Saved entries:
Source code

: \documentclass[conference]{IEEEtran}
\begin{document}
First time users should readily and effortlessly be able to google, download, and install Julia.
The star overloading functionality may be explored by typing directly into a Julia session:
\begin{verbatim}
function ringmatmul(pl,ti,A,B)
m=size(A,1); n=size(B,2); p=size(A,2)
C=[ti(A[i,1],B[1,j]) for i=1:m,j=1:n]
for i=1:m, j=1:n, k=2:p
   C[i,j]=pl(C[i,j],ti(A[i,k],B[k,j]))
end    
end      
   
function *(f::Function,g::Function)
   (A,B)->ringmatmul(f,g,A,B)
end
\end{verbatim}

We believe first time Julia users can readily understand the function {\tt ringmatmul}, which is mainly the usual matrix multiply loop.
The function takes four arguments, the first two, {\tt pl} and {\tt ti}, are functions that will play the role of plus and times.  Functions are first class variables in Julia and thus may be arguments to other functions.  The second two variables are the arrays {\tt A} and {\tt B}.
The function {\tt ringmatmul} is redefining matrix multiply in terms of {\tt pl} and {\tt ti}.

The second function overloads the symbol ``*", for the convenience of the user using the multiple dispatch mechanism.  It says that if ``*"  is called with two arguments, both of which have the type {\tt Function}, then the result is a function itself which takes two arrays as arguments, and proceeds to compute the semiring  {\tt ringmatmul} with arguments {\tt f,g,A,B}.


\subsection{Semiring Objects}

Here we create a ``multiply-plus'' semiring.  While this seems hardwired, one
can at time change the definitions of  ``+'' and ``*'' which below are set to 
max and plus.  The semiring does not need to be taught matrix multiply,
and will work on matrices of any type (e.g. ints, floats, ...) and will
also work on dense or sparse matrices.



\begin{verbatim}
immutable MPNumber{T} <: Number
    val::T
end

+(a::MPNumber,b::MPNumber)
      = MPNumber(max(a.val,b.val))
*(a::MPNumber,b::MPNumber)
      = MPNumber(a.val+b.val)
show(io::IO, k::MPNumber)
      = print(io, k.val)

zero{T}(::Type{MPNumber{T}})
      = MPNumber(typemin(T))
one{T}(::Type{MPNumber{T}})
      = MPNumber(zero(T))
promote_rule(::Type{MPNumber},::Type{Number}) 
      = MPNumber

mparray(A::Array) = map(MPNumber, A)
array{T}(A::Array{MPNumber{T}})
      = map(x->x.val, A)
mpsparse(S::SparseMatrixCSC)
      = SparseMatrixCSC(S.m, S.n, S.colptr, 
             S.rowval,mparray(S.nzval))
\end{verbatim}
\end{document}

• Exercise details
Without changing a word, write out each entry again.

• Your solution
Source code

: \documentclass[conference]{IEEEtran}
\begin{document}
First time users should readily and effortlessly be able to google, download, and install Julia.
The star overloading functionality may be explored by typing directly into a Julia session:
\begin{verbatim}
function ringmatmul(pl,ti,A,B)
m=size(A,1); n=size(B,2); p=size(A,2)
C=[ti(A[i,1],B[1,j]) for i=1:m,j=1:n]
for i=1:m, j=1:n, k=2:p
   C[i,j]=pl(C[i,j],ti(A[i,k],B[k,j]))
end    
end      
   
function *(f::Function,g::Function)
   (A,B)->ringmatmul(f,g,A,B)
end
\end{verbatim}

We believe first time Julia users can readily understand the function {\tt ringmatmul}, which is mainly the usual matrix multiply loop.
The function takes four arguments, the first two, {\tt pl} and {\tt ti}, are functions that will play the role of plus and times.  Functions are first class variables in Julia and thus may be arguments to other functions.  The second two variables are the arrays {\tt A} and {\tt B}.
The function {\tt ringmatmul} is redefining matrix multiply in terms of {\tt pl} and {\tt ti}.

The second function overloads the symbol ``*", for the convenience of the user using the multiple dispatch mechanism.  It says that if ``*"  is called with two arguments, both of which have the type {\tt Function}, then the result is a function itself which takes two arrays as arguments, and proceeds to compute the semiring  {\tt ringmatmul} with arguments {\tt f,g,A,B}.


\subsection{Semiring Objects}

Here we create a ``multiply-plus'' semiring.  While this seems hardwired, one
can at time change the definitions of  ``+'' and ``*'' which below are set to 
max and plus.  The semiring does not need to be taught matrix multiply,
and will work on matrices of any type (e.g. ints, floats, ...) and will
also work on dense or sparse matrices.



\begin{verbatim}
immutable MPNumber{T} <: Number
    val::T
end

+(a::MPNumber,b::MPNumber)
      = MPNumber(max(a.val,b.val))
*(a::MPNumber,b::MPNumber)
      = MPNumber(a.val+b.val)
show(io::IO, k::MPNumber)
      = print(io, k.val)

zero{T}(::Type{MPNumber{T}})
      = MPNumber(typemin(T))
one{T}(::Type{MPNumber{T}})
      = MPNumber(zero(T))
promote_rule(::Type{MPNumber},::Type{Number}) 
      = MPNumber

mparray(A::Array) = map(MPNumber, A)
array{T}(A::Array{MPNumber{T}})
      = map(x->x.val, A)
mpsparse(S::SparseMatrixCSC)
      = SparseMatrixCSC(S.m, S.n, S.colptr, 
             S.rowval,mparray(S.nzval))
\end{verbatim}
\end{document}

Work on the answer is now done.